Londoneri ― アプリコットジャムとクルミメレンゲの三層焼き菓子
Londoneri の特徴は、材料数よりも三つの層の対比にある。下はバターを多く含む短い食感の生地、中央は薄いジャム、上はクルミを抱き込んだ卵白の層で、どれか一つが厚過ぎると全体のまとまりが崩れる。名称は旧ユーゴスラビア地域の家庭菓子として広く見られるが、名前だけでロンドン起源を示すものではない。
底生地では冷たいバターを小麦粉にすり込んでから卵黄を加える。長くこねるのではなく、粉気が消えたところでまとめるのが要点。30分冷やすとバターが締まり、22 × 37 cm の型へ均一にのばしやすくなる。最初の175 °Cの焼成は完全に色づけるためではなく、表面の生っぽさを消して次の層を支えるための工程になる。
ジャムはアプリコットを150 gだけ薄くのばす。温かい台に広げると均一になりやすいが、量が多過ぎると切ったときに層が滑る。卵白はソフトピークまで立て、砂糖を少しずつ加えてつやを出し、細かく挽いたクルミを泡をつぶし過ぎないように混ぜ込む。表面の粗く刻んだクルミが食感の差を加える。

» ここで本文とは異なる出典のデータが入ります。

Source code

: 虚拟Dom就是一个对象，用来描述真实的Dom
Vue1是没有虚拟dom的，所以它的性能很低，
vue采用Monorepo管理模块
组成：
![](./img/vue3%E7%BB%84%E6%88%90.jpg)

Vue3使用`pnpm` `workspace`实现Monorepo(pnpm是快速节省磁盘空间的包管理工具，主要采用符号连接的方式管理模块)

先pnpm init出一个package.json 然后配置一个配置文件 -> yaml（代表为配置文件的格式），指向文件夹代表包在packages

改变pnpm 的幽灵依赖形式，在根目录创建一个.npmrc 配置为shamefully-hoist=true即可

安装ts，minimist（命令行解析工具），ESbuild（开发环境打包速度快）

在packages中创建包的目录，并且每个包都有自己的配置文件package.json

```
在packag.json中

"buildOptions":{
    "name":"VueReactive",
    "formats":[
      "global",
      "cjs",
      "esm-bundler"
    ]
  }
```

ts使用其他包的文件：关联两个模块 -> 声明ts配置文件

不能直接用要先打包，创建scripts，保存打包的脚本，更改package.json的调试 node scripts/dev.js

二回目は150 °Cに下げる。目標はパブロバのような湿った中心ではなく、表面が乾き、端を切ってもゆるい卵白の泡が残らない状態。焼き上がり直後はジャムもメレンゲも動きやすいため、30分冷ましてから24本に切る。冷めることで三層の境界がはっきりし、底はほろり、中央はしっとり、上は薄く乾いた食感になる。
前日に焼くこともできるが、完全に冷えてから覆う。温かいうちに密閉すると蒸気で上面が軟らかくなる。冷蔵した場合は、食べる分だけ少し温度を戻すとバター生地の硬さが和らぐ。